__Your task__
Starting at the line containing "### Temperature, Humidity, and" and ending at the line containing "The BME280 is", print every line of the material below exactly, both ends included, and stop there.

|---|

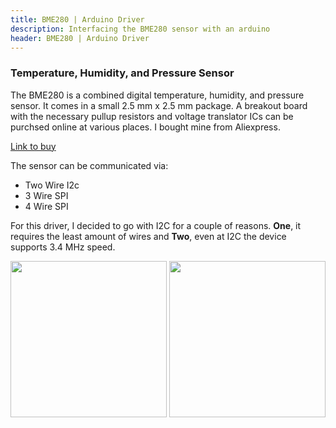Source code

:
 ```yaml
---
title: BME280 | Arduino Driver
description: Interfacing the BME280 sensor with an arduino
header: BME280 | Arduino Driver
---
```


### Temperature, Humidity, and Pressure Sensor

The BME280 is a combined digital temperature, humidity, and pressure sensor. It comes in a small 2.5 mm x 2.5 mm package. A breakout board with the necessary pullup resistors and voltage translator ICs can be purchsed online at various places. I bought mine from Aliexpress.

[Link to buy](https://www.aliexpress.com/item/33052320902.html?spm=a2g0o.productlist.0.0.d96023892YdO9c&algo_pvid=8ee19218-7c1c-4fef-bfe3-3f53120eccb9&algo_expid=8ee19218-7c1c-4fef-bfe3-3f53120eccb9-1&btsid=225280c4-0977-47d0-8cf9-4e644d557fc9&ws_ab_test=searchweb0_0,searchweb201602_5,searchweb201603_52)

The sensor can be communicated via:
- Two Wire I2c
- 3 Wire SPI
- 4 Wire SPI

For this driver, I decided to go with I2C for a couple of reasons. **One**, it requires the least amount of wires and **Two**, even at I2C the device supports 3.4 MHz speed.

<span>

<img src="../images/bme280_arduino_driver/bme280_back.jpg" width="250"> <img src="../images/bme280_arduino_driver/bme280_front.jpg" width="250">

</span>
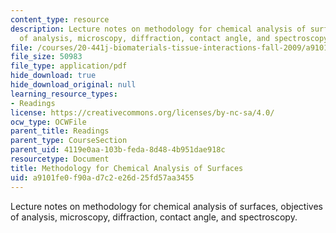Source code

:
 ```yaml
---
content_type: resource
description: Lecture notes on methodology for chemical analysis of surfaces, objectives
  of analysis, microscopy, diffraction, contact angle, and spectroscopy.
file: /courses/20-441j-biomaterials-tissue-interactions-fall-2009/a9101fe0f90ad7c2e26d25fd57aa3455_MIT20_441JF09_read08_spec2.pdf
file_size: 50983
file_type: application/pdf
hide_download: true
hide_download_original: null
learning_resource_types:
- Readings
license: https://creativecommons.org/licenses/by-nc-sa/4.0/
ocw_type: OCWFile
parent_title: Readings
parent_type: CourseSection
parent_uid: 4119e0aa-103b-feda-8d48-4b951dae918c
resourcetype: Document
title: Methodology for Chemical Analysis of Surfaces
uid: a9101fe0-f90a-d7c2-e26d-25fd57aa3455
---
```

Lecture notes on methodology for chemical analysis of surfaces, objectives of analysis, microscopy, diffraction, contact angle, and spectroscopy.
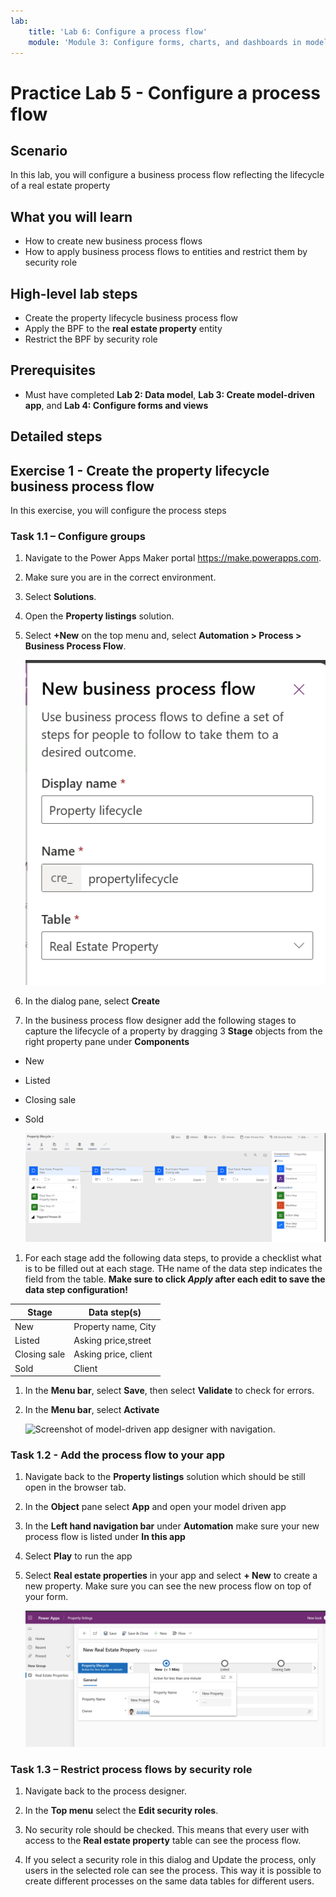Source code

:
 ```yaml
---
lab:
    title: 'Lab 6: Configure a process flow'
    module: 'Module 3: Configure forms, charts, and dashboards in model-driven apps'
---
```


# Practice Lab 5 - Configure a process flow

## Scenario

In this lab, you will configure a business process flow reflecting the lifecycle of a real estate property

## What you will learn

- How to create new business process flows
- How to apply business process flows to entities and restrict them by security role

## High-level lab steps

- Create the property lifecycle business process flow
- Apply the BPF to the **real estate property** entity
- Restrict the BPF by security role
  
## Prerequisites

- Must have completed **Lab 2: Data model**, **Lab 3: Create model-driven app**, and **Lab 4: Configure forms and views**

## Detailed steps

## Exercise 1 - Create the property lifecycle business process flow

In this exercise, you will configure the process steps

### Task 1.1 – Configure groups

1. Navigate to the Power Apps Maker portal <https://make.powerapps.com>.

1. Make sure you are in the correct environment.

1. Select **Solutions**.

1. Open the **Property listings** solution.

1. Select **+New** on the top menu and, select **Automation > Process > Business Process Flow**.

    ![Screenshot of the business process flow dialog.](../media/new-bpf.png )

1. In the dialog pane, select **Create**

1. In the business process flow designer add the following stages to capture the lifecycle of a property by dragging 3 **Stage** objects from the right property pane under **Components** 

- New
- Listed
- Closing sale
- Sold

    ![Screenshot of the business process flow dialog.](../media/bpf-configure-stages-and-steps.png )

1. For each stage add the following data steps, to provide a checklist what is to be filled out at each stage. THe name of the data step indicates the field from the table. **Make sure to click ***Apply*** after each edit to save the data step configuration!**

| Stage      | Data step(s)      |
| ------------- | ------------- |
| New | Property name, City |
| Listed | Asking price,street |
| Closing sale | Asking price, client |
| Sold | Client |

1. In the **Menu bar**, select **Save**, then select **Validate** to check for errors.

1. In the **Menu bar**, select **Activate**

    ![Screenshot of model-driven app designer with navigation.](../media/mda-navigation.png)

### Task 1.2 - Add the process flow to your app

1. Navigate back to the **Property listings** solution which should be still open in the browser tab.

1. In the **Object** pane select **App** and open your model driven app

1. In the **Left hand navigation bar** under **Automation** make sure your new process flow is listed under **In this app**

1. Select **Play** to run the app

1. Select **Real estate properties** in your app and select **+ New** to create a new property. Make sure you can see the new process flow on top of your form.

    ![BPF on the new form](../media/bpf-on-form.png)

### Task 1.3 – Restrict process flows by security role

1. Navigate back to the process designer.

1. In the **Top menu** select the **Edit security roles**.

1. No security role should be checked. This means that every user with access to the **Real estate property** table can see the process flow.

1. If you select a security role in this dialog and Update the process, only users in the selected role can see the process. This way it is possible to create different processes on the same data tables for different users.

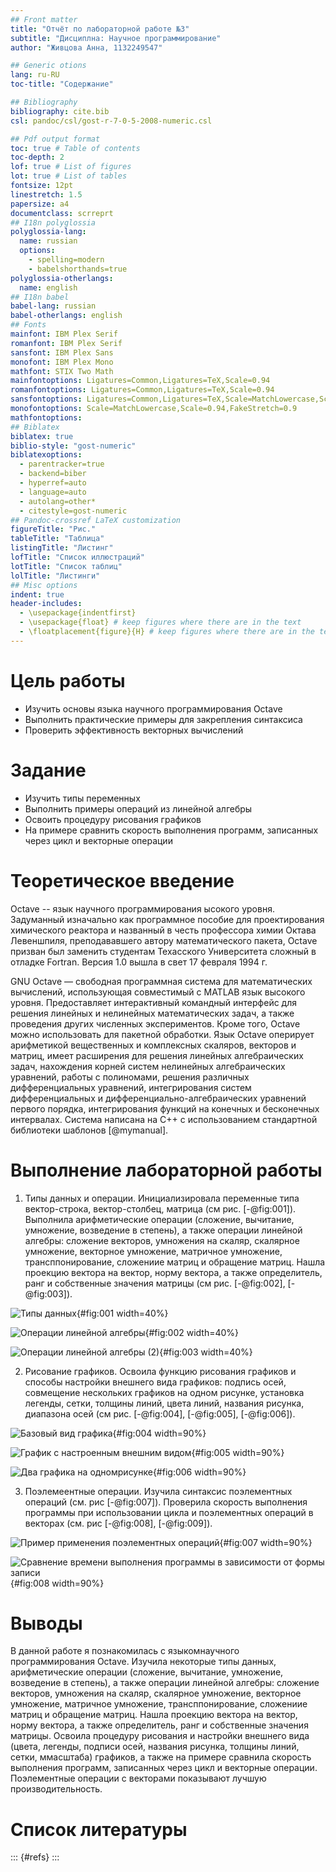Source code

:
 ```yaml
---
## Front matter
title: "Отчёт по лабораторной работе №3"
subtitle: "Дисциплна: Научное программирование"
author: "Живцова Анна, 1132249547"

## Generic otions
lang: ru-RU
toc-title: "Содержание"

## Bibliography
bibliography: cite.bib
csl: pandoc/csl/gost-r-7-0-5-2008-numeric.csl

## Pdf output format
toc: true # Table of contents
toc-depth: 2
lof: true # List of figures
lot: true # List of tables
fontsize: 12pt
linestretch: 1.5
papersize: a4
documentclass: scrreprt
## I18n polyglossia
polyglossia-lang:
  name: russian
  options:
	- spelling=modern
	- babelshorthands=true
polyglossia-otherlangs:
  name: english
## I18n babel
babel-lang: russian
babel-otherlangs: english
## Fonts
mainfont: IBM Plex Serif
romanfont: IBM Plex Serif
sansfont: IBM Plex Sans
monofont: IBM Plex Mono
mathfont: STIX Two Math
mainfontoptions: Ligatures=Common,Ligatures=TeX,Scale=0.94
romanfontoptions: Ligatures=Common,Ligatures=TeX,Scale=0.94
sansfontoptions: Ligatures=Common,Ligatures=TeX,Scale=MatchLowercase,Scale=0.94
monofontoptions: Scale=MatchLowercase,Scale=0.94,FakeStretch=0.9
mathfontoptions:
## Biblatex
biblatex: true
biblio-style: "gost-numeric"
biblatexoptions:
  - parentracker=true
  - backend=biber
  - hyperref=auto
  - language=auto
  - autolang=other*
  - citestyle=gost-numeric
## Pandoc-crossref LaTeX customization
figureTitle: "Рис."
tableTitle: "Таблица"
listingTitle: "Листинг"
lofTitle: "Список иллюстраций"
lotTitle: "Список таблиц"
lolTitle: "Листинги"
## Misc options
indent: true
header-includes:
  - \usepackage{indentfirst}
  - \usepackage{float} # keep figures where there are in the text
  - \floatplacement{figure}{H} # keep figures where there are in the text
---
```


# Цель работы

- Изучить основы языка научного программирования Octave    
- Выполнить практические примеры для закрепления синтаксиса    
- Проверить эффективность векторных вычислений    

# Задание

- Изучить типы переменных
- Выполнить примеры операций из линейной алгебры
- Освоить процедуру рисования графиков
- На примере сравнить скорость выполнения программ, записанных через цикл и векторные операции         

# Теоретическое введение

Octave -- язык научного программирования ысокого уровня. Задуманный изначально как программное пособие для проектирования химического реактора и названный в честь профессора химии Октава Левеншпиля, преподававшего автору математического пакета, Octave призван был заменить студентам Техасского Университета сложный в отладке Fortran. Версия 1.0 вышла в свет 17 февраля 1994 г. 

GNU Octave — свободная программная система для математических вычислений, использующая совместимый с MATLAB язык высокого уровня. Предоставляет интерактивный командный интерфейс для решения линейных и нелинейных математических задач, а также проведения других численных экспериментов. Кроме того, Octave можно использовать для пакетной обработки. Язык Octave оперирует арифметикой вещественных и комплексных скаляров, векторов и матриц, имеет расширения для решения линейных алгебраических задач, нахождения корней систем нелинейных алгебраических уравнений, работы с полиномами, решения различных дифференциальных уравнений, интегрирования систем дифференциальных и дифференциально-алгебраических уравнений первого порядка, интегрирования функций на конечных и бесконечных интервалах. Система написана на C++ с использованием стандартной библиотеки шаблонов [@mymanual].

# Выполнение лабораторной работы

1. Типы данных и операции. Инициализировала переменные типа вектор-строка, вектор-столбец, матрица (см рис. [-@fig:001]). Выполнила арифметические операции (сложение, вычитание, умножение, возведение в степень), а также операции линейной алгебры: сложение векторов, умножения на скаляр, скалярное умножение, векторное умножение, матричное умножение, трансппонирование, сложениие матриц и обращение матриц. Нашла проекцию вектора на вектор, норму вектора, а также определитель, ранг и собственные значения матрицы (см рис. [-@fig:002], [-@fig:003]). 

![Типы данных](image/001.jpg){#fig:001 width=40%}

![Операции линейной алгебры](image/002.jpg){#fig:002 width=40%}

![Операции линейной алгебры (2)](image/003.jpg){#fig:003 width=40%}

2. Рисование графиков. Освоила функцию рисования графиков и способы настройки внешнего вида графиков: подпись осей, совмещение нескольких графиков на одном рисунке, установка легенды, сетки, толщины линий, цвета линий, названия рисунка, диапазона осей (см рис. [-@fig:004], [-@fig:005], [-@fig:006]).

![Базовый вид графика](image/004.jpg){#fig:004 width=90%}

![График с настроенным внешним видом](image/005.jpg){#fig:005 width=90%}

![Два графика на одномрисунке](image/006.jpg){#fig:006 width=90%}

3. Поэлемеентные операции. Изучила синтаксис поэлементных операций (см. рис [-@fig:007]). Проверила скорость выполнения программы при использовании цикла и поэлементных операций в векторах (см. рис [-@fig:008], [-@fig:009]). 

![Пример применения поэлементных операций](image/007.jpg){#fig:007 width=90%}

![Сравнение времени выполнения программы в зависимости от формы записи](image/008.jpg){#fig:008 width=90%}

# Выводы

В данной работе я познакомилась с языкомнаучного программирования Octave.  Изучила некоторые типы данных, арифметические операции (сложение, вычитание, умножение, возведение в степень), а также операции линейной алгебры: сложение векторов, умножения на скаляр, скалярное умножение, векторное умножение, матричное умножение, трансппонирование, сложениие матриц и обращение матриц. Нашла проекцию вектора на вектор, норму вектора, а также определитель, ранг и собственные значения матрицы. Освоила процедуру рисования и настройки внешнего вида (цвета, легенды, подписи осей, названия рисунка, толщины линий, сетки, ммасштаба) графиков, а также на примере сравнила скорость выполнения программ, записанных через цикл и векторные операции. Поэлементные операции с векторами показывают лучшую производительность. 

# Список литературы

::: {#refs}
:::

|---|

__Problem solution__
### Temperature, Humidity, and Pressure Sensor

The BME280 is a combined digital temperature, humidity, and pressure sensor. It comes in a small 2.5 mm x 2.5 mm package. A breakout board with the necessary pullup resistors and voltage translator ICs can be purchsed online at various places. I bought mine from Aliexpress.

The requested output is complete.